REQUIRED WORK:
A single number is the answer: how many lines of the entries contain the word "Configuration"?

=== Section Start ===

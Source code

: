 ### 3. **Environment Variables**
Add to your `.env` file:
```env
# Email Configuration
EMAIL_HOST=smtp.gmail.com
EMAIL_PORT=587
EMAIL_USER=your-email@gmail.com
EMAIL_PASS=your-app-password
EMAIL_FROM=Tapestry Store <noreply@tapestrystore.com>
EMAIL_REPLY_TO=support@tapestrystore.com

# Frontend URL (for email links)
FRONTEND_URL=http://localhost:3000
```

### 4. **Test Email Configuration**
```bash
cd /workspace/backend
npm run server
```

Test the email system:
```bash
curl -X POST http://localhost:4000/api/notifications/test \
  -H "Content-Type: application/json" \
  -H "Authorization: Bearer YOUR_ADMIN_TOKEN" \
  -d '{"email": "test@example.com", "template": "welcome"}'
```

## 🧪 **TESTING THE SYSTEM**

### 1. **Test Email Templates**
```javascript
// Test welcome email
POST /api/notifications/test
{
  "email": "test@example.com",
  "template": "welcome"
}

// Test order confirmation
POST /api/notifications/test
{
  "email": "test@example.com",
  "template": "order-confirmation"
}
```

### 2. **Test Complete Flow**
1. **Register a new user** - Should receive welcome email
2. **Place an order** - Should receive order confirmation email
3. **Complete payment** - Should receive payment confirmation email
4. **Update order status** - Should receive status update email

=== Section End ===

EXPECTED OUTPUT:
2